Where a line in the listing contains the string "pointer", copy that line out.

- DATASET RECORDS -
____________

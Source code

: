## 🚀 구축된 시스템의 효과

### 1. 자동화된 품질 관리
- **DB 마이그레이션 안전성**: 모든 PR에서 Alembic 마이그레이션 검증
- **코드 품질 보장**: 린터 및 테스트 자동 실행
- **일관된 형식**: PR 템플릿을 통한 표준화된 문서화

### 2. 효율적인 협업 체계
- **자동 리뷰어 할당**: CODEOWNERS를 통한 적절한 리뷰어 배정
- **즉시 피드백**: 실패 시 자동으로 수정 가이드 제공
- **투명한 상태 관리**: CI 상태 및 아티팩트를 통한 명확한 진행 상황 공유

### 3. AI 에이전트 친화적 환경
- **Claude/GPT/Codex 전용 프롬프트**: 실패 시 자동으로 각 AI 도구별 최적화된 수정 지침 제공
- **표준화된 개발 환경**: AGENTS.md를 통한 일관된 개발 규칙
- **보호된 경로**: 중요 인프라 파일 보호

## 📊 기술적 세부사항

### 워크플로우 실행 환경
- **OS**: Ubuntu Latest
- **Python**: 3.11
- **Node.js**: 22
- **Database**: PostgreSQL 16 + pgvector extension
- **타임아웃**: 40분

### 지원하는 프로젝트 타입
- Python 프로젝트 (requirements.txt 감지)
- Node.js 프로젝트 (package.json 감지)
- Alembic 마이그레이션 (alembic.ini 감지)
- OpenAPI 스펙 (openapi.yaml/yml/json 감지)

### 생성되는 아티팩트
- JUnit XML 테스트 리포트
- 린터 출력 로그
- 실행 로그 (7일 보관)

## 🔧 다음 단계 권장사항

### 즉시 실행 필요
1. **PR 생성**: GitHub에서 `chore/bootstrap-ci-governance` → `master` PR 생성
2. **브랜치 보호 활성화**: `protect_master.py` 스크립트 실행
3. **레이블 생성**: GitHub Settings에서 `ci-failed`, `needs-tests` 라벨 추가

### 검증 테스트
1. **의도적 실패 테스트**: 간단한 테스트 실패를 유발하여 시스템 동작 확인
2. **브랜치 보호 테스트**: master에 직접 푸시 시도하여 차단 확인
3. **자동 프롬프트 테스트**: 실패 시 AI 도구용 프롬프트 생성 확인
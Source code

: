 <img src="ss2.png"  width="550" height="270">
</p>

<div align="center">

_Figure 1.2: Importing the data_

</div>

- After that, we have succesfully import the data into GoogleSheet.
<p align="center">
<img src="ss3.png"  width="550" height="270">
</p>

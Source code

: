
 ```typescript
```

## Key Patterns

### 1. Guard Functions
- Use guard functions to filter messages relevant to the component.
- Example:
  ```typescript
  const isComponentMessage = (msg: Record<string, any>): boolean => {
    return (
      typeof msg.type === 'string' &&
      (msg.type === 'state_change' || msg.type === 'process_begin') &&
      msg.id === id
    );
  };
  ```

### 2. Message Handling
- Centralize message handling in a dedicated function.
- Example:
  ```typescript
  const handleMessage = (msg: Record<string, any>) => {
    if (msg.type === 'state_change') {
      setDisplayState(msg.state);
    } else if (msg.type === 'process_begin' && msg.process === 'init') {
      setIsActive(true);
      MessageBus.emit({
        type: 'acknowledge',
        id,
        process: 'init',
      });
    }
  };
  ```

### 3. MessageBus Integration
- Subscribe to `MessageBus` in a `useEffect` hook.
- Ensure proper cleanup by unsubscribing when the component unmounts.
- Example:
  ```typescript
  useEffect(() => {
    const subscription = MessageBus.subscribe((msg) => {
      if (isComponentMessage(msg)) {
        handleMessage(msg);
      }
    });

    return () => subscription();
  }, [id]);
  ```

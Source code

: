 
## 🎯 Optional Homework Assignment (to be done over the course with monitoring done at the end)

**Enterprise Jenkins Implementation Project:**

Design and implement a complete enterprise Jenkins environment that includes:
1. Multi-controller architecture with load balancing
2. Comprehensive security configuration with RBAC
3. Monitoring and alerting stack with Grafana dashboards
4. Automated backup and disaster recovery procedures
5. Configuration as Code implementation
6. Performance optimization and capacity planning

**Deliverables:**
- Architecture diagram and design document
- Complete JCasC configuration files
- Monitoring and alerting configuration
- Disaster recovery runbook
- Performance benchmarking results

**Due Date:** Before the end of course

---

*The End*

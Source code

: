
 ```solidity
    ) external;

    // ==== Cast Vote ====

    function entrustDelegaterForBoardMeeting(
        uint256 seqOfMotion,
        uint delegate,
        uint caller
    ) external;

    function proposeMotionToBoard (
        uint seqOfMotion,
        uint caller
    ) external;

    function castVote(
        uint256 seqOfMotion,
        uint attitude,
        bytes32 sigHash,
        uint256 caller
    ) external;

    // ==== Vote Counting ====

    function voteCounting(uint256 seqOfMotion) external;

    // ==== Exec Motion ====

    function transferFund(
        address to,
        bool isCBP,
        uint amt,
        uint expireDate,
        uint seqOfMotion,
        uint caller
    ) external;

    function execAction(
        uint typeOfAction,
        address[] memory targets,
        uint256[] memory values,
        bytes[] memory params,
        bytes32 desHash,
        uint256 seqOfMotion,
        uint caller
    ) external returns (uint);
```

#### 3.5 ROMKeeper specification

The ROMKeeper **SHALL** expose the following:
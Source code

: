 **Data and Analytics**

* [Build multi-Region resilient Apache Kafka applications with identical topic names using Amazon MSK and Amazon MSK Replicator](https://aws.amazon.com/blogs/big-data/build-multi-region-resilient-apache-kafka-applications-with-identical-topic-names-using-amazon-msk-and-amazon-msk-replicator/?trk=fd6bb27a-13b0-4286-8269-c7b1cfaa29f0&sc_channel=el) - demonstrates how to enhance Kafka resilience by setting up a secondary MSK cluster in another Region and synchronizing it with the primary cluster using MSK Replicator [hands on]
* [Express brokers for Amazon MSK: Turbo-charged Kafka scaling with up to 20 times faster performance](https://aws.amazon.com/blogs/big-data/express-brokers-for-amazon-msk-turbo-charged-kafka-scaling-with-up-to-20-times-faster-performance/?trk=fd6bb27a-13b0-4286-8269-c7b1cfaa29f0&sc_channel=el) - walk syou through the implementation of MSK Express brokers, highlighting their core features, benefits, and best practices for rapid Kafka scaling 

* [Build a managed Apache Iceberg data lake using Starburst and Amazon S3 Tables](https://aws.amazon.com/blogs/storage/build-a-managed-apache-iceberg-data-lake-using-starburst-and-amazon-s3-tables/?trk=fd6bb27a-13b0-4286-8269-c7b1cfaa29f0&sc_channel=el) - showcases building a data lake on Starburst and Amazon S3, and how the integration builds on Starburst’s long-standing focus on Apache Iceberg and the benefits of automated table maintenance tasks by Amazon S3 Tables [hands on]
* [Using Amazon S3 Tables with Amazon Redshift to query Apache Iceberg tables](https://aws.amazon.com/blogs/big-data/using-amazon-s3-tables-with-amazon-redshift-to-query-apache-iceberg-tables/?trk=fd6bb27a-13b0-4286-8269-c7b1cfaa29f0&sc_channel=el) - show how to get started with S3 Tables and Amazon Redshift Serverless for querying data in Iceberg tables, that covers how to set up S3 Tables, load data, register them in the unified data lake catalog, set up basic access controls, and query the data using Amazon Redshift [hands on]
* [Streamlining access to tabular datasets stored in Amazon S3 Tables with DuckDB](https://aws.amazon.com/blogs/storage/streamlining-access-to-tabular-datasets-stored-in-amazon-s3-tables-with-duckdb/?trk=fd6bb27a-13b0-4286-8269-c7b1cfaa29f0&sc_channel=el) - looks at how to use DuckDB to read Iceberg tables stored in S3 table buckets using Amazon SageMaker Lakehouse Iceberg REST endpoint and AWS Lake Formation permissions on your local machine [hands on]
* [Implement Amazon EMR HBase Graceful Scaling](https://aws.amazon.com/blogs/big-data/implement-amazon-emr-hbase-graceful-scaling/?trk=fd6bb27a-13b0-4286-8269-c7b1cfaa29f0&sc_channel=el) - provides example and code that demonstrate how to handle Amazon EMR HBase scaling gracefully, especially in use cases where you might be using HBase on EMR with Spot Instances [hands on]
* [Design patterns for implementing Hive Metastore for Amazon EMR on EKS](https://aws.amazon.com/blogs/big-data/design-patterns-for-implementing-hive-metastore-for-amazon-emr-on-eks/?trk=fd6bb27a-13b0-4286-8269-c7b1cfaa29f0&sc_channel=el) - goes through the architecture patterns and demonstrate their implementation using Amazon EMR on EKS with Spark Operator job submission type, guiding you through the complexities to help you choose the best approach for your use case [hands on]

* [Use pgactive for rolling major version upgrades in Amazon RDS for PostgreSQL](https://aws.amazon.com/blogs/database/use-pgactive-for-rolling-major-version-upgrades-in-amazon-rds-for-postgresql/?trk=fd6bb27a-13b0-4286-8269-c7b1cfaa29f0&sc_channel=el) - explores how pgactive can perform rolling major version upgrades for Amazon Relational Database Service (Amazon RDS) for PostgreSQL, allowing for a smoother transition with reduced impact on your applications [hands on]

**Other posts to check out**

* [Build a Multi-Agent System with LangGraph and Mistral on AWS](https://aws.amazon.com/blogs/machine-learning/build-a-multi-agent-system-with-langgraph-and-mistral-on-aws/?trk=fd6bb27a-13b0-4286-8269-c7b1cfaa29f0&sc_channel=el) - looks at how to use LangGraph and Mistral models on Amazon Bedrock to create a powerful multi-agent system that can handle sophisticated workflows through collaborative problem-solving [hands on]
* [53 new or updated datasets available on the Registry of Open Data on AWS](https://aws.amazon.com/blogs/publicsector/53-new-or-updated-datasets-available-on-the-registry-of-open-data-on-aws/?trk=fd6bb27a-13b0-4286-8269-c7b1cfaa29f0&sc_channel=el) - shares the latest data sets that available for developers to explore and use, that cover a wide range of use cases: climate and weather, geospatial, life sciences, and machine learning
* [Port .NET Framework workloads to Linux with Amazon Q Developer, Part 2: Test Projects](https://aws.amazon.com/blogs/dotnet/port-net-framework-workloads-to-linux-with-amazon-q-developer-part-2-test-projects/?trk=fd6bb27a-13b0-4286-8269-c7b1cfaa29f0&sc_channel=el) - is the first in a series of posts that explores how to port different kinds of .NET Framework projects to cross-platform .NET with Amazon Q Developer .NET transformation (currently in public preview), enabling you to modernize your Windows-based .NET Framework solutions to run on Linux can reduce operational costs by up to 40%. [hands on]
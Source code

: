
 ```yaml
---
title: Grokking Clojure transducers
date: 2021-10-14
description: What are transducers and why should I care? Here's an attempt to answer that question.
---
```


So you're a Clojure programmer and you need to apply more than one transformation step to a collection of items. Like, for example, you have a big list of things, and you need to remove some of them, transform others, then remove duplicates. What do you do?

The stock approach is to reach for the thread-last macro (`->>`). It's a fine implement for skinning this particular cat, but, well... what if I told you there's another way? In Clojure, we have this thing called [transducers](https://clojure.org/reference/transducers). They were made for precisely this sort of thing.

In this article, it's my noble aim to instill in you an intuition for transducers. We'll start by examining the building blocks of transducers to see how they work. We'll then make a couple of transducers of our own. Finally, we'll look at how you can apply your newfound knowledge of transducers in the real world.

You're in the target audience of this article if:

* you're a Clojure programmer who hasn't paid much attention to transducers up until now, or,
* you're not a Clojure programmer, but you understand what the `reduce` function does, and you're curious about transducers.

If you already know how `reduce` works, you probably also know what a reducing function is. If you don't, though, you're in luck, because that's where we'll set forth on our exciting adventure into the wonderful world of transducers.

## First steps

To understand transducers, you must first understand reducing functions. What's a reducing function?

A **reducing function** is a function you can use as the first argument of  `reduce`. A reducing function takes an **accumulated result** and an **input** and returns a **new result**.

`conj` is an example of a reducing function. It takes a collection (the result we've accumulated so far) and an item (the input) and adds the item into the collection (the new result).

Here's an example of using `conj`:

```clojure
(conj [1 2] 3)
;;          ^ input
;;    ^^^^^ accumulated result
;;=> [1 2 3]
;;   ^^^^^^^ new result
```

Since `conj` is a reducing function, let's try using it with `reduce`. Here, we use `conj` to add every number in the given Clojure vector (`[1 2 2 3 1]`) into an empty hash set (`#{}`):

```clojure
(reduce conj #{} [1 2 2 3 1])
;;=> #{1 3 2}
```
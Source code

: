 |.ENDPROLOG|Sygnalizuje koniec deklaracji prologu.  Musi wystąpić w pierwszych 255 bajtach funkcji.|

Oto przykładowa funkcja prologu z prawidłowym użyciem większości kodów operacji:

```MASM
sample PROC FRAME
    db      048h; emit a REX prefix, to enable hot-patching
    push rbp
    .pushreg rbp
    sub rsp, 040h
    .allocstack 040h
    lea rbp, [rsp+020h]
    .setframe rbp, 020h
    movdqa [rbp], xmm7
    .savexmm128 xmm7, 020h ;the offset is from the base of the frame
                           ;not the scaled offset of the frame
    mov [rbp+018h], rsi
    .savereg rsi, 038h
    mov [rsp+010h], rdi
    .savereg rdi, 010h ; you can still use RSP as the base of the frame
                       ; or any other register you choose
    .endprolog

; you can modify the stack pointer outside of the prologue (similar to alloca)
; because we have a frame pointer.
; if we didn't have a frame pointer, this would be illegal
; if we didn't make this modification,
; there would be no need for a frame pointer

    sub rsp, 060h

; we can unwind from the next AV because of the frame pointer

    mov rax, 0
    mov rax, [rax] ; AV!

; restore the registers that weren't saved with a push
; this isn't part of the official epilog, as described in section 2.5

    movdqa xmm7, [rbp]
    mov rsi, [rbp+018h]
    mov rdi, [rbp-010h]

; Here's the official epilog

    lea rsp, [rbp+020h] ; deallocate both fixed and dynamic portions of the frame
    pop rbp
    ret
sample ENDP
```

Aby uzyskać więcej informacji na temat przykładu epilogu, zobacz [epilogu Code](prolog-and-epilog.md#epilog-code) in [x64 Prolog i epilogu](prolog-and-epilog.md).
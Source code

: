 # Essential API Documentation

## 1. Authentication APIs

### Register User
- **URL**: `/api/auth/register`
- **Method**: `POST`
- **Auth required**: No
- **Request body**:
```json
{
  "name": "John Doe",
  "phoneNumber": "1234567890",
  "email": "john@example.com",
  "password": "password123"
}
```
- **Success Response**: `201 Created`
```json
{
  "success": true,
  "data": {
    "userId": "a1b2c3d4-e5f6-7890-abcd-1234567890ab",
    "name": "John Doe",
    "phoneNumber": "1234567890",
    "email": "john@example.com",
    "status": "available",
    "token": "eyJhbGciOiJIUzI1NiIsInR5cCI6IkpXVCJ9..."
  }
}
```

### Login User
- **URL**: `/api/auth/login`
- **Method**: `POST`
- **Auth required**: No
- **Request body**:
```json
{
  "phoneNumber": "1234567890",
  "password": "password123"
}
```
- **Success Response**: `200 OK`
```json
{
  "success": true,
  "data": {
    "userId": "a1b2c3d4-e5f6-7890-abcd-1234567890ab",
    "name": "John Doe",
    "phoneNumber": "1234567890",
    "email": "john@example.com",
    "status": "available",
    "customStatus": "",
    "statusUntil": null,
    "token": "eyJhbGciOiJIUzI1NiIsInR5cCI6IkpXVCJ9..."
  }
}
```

____________

- RESPONSE -
; you can modify the stack pointer outside of the prologue (similar to alloca)
; because we have a frame pointer.
; if we didn't have a frame pointer, this would be illegal
; there would be no need for a frame pointer
; we can unwind from the next AV because of the frame pointer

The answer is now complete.